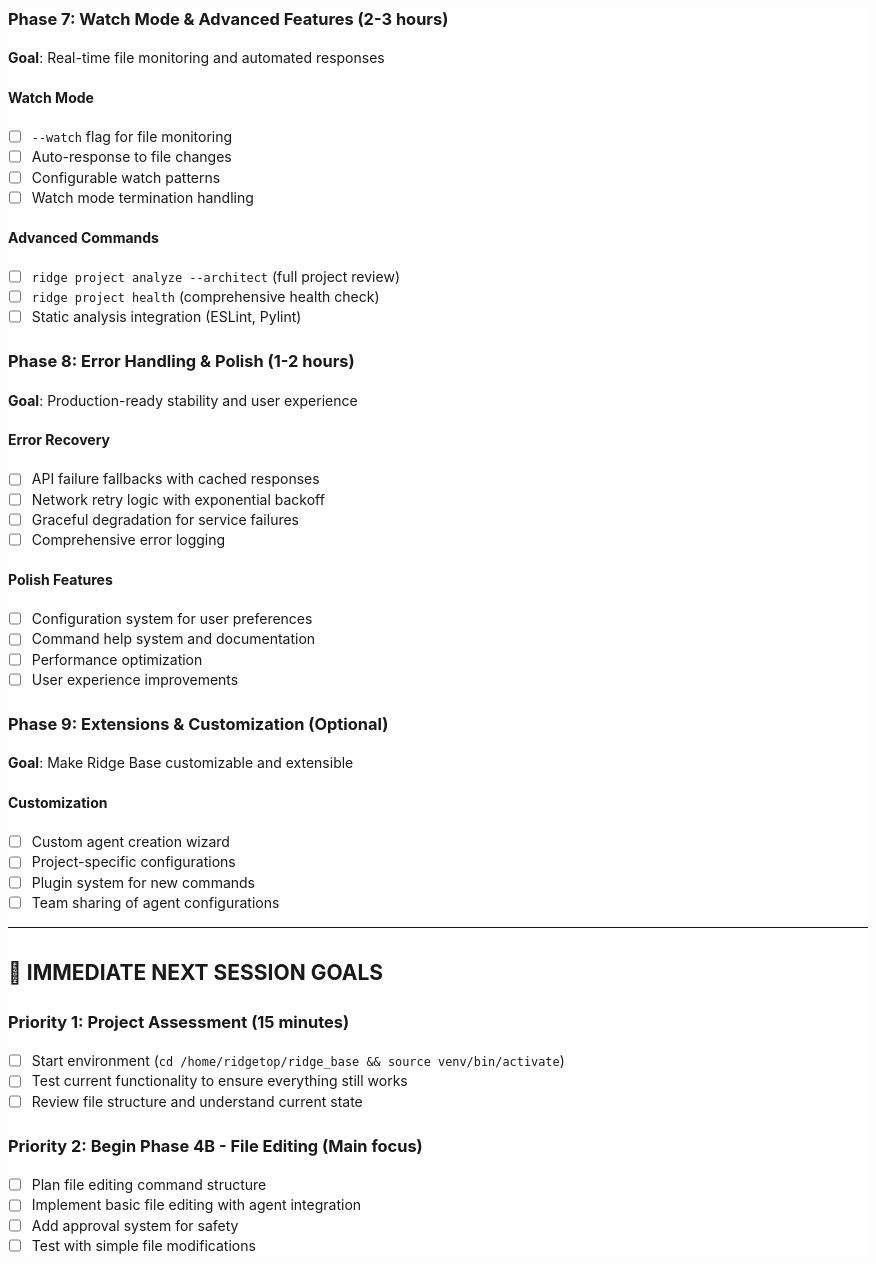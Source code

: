 ### Phase 7: Watch Mode & Advanced Features (2-3 hours)
**Goal**: Real-time file monitoring and automated responses

#### Watch Mode
- [ ] `--watch` flag for file monitoring
- [ ] Auto-response to file changes
- [ ] Configurable watch patterns
- [ ] Watch mode termination handling

#### Advanced Commands
- [ ] `ridge project analyze --architect` (full project review)
- [ ] `ridge project health` (comprehensive health check)
- [ ] Static analysis integration (ESLint, Pylint)

### Phase 8: Error Handling & Polish (1-2 hours)
**Goal**: Production-ready stability and user experience

#### Error Recovery
- [ ] API failure fallbacks with cached responses
- [ ] Network retry logic with exponential backoff
- [ ] Graceful degradation for service failures
- [ ] Comprehensive error logging

#### Polish Features
- [ ] Configuration system for user preferences
- [ ] Command help system and documentation
- [ ] Performance optimization
- [ ] User experience improvements

### Phase 9: Extensions & Customization (Optional)
**Goal**: Make Ridge Base customizable and extensible

#### Customization
- [ ] Custom agent creation wizard
- [ ] Project-specific configurations
- [ ] Plugin system for new commands
- [ ] Team sharing of agent configurations

---

## 🎯 IMMEDIATE NEXT SESSION GOALS

### Priority 1: Project Assessment (15 minutes)
- [ ] Start environment (`cd /home/ridgetop/ridge_base && source venv/bin/activate`)
- [ ] Test current functionality to ensure everything still works
- [ ] Review file structure and understand current state

### Priority 2: Begin Phase 4B - File Editing (Main focus)
- [ ] Plan file editing command structure
- [ ] Implement basic file editing with agent integration
- [ ] Add approval system for safety
- [ ] Test with simple file modifications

··········

# Required work
For each record, return its text exactly and leave any picture out.

# Result for this exercise
Source code

: ### Phase 7: Watch Mode & Advanced Features (2-3 hours)
**Goal**: Real-time file monitoring and automated responses

#### Watch Mode
- [ ] `--watch` flag for file monitoring
- [ ] Auto-response to file changes
- [ ] Configurable watch patterns
- [ ] Watch mode termination handling

#### Advanced Commands
- [ ] `ridge project analyze --architect` (full project review)
- [ ] `ridge project health` (comprehensive health check)
- [ ] Static analysis integration (ESLint, Pylint)

### Phase 8: Error Handling & Polish (1-2 hours)
**Goal**: Production-ready stability and user experience

#### Error Recovery
- [ ] API failure fallbacks with cached responses
- [ ] Network retry logic with exponential backoff
- [ ] Graceful degradation for service failures
- [ ] Comprehensive error logging

#### Polish Features
- [ ] Configuration system for user preferences
- [ ] Command help system and documentation
- [ ] Performance optimization
- [ ] User experience improvements

### Phase 9: Extensions & Customization (Optional)
**Goal**: Make Ridge Base customizable and extensible

#### Customization
- [ ] Custom agent creation wizard
- [ ] Project-specific configurations
- [ ] Plugin system for new commands
- [ ] Team sharing of agent configurations

---

## 🎯 IMMEDIATE NEXT SESSION GOALS

### Priority 1: Project Assessment (15 minutes)
- [ ] Start environment (`cd /home/ridgetop/ridge_base && source venv/bin/activate`)
- [ ] Test current functionality to ensure everything still works
- [ ] Review file structure and understand current state

### Priority 2: Begin Phase 4B - File Editing (Main focus)
- [ ] Plan file editing command structure
- [ ] Implement basic file editing with agent integration
- [ ] Add approval system for safety
- [ ] Test with simple file modifications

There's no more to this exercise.